Bu ortam için belirtilmesi önemli olan bir diğer mesele de şu: özgürlüğün Tanrı ile olan ilişkilerimizle de alâkası yoktur. Tanrı ile olan ilişkilerimizi özgürlük çerçevesinde değerlendiremeyiz. O başka bir alana girer. Özgürlük insan-insan ilişkisiyle alâkalıdır, beşeri ortamla alâkalıdır. İnsan-Tanrı ilişkisi beşeri bir ilişki değildir. Dolayısıyla Tanrının sizi sınırlamış olması, size birtakım yasaklar ve buyruklar göndermiş olması, sizin özgürlüğünüzü kısıtladığı anlamına gelmeyeceği gibi inandığınız Tanrının buyruklarına uymanız veya uymamanız da sizin özgürleştiğiniz anlamına gelmez.
Özgürlüğün açılımları
Şüphesiz özgürlük genel bir değerdir. Hayatın hemen her alanına sirayet etmektedir. Ama özgürlüğün belli başlı açılımları şunlardır: En başta gelen ifade özgürlüğüdür. İfade özgürlüğü, insanların özellikle kamusal meselelerde görüşlerini serbestçe açıklayabilmeleri, kamusal işleri ve kamusal otoriteleri başlarına kötü bir şey gelmesi korkusu olmadan eleştirebilmeleridir. Aslında ifade özgürlüğü övmeleri de kapsar; ancak övme çoğu zaman sizi sıkıntıya sokmaz. Eleştirmek sıkıntıya sokabilir. Eğer kamu otoritelerini ve kamu icraatlarını başınıza — mesela okuldan atılma, işten atılma, tehdit edilme, hapsedilme, hayatınızdan olma gibi — kötü şeylerin başınıza gelmesi endişesi taşamadan eleştirebiliyorsanız, ifade özgürlüğüne sahipsiniz demektir.

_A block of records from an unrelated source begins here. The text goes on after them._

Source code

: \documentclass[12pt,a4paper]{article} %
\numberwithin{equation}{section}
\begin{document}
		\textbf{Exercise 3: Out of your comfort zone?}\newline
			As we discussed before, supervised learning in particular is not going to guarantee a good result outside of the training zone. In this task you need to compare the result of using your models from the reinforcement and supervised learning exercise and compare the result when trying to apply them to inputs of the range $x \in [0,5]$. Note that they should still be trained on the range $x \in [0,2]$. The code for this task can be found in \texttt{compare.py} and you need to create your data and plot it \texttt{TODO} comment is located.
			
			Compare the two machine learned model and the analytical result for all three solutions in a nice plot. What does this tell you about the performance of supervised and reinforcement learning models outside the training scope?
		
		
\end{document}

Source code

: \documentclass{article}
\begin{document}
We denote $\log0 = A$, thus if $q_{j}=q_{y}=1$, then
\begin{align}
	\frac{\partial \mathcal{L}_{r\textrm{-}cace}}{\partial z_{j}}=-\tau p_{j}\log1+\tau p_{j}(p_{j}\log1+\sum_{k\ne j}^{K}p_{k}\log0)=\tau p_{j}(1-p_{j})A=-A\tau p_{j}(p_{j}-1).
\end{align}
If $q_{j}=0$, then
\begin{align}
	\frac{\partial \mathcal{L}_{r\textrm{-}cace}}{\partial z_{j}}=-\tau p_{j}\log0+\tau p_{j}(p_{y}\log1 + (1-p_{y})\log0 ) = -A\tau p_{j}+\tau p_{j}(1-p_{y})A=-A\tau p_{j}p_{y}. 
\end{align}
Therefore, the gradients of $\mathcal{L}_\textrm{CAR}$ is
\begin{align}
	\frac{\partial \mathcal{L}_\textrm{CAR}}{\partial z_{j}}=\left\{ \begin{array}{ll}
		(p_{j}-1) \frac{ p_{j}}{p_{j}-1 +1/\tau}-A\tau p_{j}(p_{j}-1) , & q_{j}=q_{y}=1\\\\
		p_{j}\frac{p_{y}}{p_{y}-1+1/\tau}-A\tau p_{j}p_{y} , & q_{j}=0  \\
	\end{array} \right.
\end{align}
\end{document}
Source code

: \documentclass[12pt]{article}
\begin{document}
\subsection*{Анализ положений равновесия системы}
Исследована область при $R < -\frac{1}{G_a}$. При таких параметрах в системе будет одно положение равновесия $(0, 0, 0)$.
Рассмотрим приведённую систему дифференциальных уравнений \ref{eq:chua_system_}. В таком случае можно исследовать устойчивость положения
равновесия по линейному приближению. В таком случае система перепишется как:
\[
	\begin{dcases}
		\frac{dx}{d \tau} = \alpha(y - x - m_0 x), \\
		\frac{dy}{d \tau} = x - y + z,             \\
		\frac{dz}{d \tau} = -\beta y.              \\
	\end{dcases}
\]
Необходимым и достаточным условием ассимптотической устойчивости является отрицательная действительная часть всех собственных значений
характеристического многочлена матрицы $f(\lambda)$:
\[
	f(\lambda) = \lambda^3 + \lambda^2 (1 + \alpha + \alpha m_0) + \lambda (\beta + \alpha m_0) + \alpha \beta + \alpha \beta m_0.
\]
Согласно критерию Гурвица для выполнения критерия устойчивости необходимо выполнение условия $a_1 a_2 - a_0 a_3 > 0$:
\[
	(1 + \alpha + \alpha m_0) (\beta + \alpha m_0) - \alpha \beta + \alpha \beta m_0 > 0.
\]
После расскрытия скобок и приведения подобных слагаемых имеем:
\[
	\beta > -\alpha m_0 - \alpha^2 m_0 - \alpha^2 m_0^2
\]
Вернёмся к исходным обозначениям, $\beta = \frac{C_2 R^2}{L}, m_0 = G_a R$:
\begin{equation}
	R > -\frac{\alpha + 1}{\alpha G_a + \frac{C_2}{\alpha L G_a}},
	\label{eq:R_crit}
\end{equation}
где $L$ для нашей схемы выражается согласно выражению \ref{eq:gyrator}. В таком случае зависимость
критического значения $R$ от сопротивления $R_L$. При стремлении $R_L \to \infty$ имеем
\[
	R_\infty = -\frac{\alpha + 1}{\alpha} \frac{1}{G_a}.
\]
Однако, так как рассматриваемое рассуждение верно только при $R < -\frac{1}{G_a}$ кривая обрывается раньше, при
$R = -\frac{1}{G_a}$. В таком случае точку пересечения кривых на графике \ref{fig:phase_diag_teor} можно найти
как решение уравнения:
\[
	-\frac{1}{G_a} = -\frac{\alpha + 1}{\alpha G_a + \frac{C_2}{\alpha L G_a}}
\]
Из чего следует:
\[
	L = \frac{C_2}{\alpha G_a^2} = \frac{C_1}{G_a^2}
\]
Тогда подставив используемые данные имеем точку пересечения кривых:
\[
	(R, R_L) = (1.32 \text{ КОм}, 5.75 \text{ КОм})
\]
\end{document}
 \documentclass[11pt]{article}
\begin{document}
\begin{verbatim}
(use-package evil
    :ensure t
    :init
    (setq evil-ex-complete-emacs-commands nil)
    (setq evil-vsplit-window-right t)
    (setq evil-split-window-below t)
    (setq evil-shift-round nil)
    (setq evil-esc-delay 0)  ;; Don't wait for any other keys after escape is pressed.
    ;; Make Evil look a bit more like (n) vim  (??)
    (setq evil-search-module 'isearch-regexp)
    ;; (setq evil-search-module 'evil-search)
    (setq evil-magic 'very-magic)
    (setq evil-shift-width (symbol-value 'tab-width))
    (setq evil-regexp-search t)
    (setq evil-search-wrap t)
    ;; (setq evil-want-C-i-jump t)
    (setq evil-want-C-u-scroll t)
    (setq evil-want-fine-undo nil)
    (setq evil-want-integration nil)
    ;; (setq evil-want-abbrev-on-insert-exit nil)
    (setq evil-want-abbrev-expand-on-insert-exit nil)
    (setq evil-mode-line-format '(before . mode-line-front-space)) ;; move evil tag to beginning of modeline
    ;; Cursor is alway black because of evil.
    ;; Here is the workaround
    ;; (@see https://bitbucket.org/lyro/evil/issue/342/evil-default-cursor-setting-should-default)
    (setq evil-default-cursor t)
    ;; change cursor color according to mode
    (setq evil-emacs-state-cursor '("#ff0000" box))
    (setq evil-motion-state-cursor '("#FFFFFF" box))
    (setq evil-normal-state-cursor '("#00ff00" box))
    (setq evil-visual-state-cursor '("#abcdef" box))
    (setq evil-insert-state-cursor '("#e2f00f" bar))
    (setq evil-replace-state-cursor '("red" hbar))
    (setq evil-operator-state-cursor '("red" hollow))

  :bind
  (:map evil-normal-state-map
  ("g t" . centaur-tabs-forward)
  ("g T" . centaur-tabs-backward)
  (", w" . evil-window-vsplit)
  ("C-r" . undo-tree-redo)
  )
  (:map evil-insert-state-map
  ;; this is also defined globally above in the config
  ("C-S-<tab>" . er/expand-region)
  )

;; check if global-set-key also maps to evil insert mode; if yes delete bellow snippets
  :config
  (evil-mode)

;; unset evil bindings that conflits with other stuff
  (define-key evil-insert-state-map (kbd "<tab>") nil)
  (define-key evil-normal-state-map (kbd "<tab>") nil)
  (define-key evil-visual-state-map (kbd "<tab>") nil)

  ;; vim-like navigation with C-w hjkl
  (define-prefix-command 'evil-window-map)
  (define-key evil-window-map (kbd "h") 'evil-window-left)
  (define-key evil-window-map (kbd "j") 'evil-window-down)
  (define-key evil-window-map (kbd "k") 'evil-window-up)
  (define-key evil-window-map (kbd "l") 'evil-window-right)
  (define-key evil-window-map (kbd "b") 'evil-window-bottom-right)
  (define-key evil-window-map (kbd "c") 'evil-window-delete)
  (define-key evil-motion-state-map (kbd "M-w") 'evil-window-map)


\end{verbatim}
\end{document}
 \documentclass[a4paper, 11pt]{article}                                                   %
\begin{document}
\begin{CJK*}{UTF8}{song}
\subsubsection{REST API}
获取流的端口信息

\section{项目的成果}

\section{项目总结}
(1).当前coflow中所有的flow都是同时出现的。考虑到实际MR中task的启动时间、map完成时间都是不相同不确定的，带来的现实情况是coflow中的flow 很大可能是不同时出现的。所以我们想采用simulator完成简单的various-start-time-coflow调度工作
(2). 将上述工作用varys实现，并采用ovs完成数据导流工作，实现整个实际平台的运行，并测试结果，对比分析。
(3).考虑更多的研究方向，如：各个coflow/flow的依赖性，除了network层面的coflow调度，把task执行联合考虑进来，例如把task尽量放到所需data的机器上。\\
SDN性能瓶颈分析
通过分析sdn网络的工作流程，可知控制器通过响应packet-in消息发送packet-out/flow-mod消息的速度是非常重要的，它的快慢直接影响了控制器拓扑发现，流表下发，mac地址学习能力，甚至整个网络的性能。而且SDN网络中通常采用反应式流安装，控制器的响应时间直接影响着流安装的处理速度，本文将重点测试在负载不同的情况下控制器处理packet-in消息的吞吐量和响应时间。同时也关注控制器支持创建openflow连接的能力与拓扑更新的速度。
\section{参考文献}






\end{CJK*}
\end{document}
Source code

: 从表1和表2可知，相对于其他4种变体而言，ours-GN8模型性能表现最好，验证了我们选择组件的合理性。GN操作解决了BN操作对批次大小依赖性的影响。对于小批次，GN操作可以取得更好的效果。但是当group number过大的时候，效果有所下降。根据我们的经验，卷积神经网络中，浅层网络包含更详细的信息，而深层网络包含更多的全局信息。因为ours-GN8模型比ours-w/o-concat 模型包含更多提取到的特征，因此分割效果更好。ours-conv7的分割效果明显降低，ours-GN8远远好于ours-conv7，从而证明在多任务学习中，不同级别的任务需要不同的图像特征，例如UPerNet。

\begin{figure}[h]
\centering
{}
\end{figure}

İnsanlar ifade özgürlüğünü nasıl kullanır? Öncelikle konuşarak, sonra yazarak kullanır. Bunu yapabilmek için değişik araçlar kullanabiliriz. Gazetede yazabiliriz; sosyal medyada görüşlerimizi ifade edebiliriz; dergi, gazete, kitap yayımlayabiliriz. Olmadı, el işaretleriyle kendimizi açıklayabiliriz. Daha geniş anlamda baktığımızda kılık kıyafet de ifade özgürlüğünün bir şekli olarak görülebilir. Bir kişinin kıyafetine müdahale etmek aynı zamanda onun kendisini ifade etmesini engellemek anlamına gelir. Böyle bir problem başörtüsü bağlamında Türkiye’de yaşandı. Başörtüsüne müdahale, kız öğrencilerin üniversiteye girmesinin engellenmesi ve aynı zamanda onların ifade özgürlüğünün ihlâli anlamına geliyordu.
Bir diğer özgürlük seyahat özgürlüğüdür. İnsanlar bedenlerini bir yerden başka bit yere, bir şehirden başka bir şehre, bir mahalleden başka bir mahalleye nakletme hakkına sahiptir. Hiç kimse “senin bedenin burada kalacak” diye insanları kısıtlamaya tabi tutamaz; eğer tutuyorsa, o kişi seyahat özgürlüğünüzü ihlâl etmektedir.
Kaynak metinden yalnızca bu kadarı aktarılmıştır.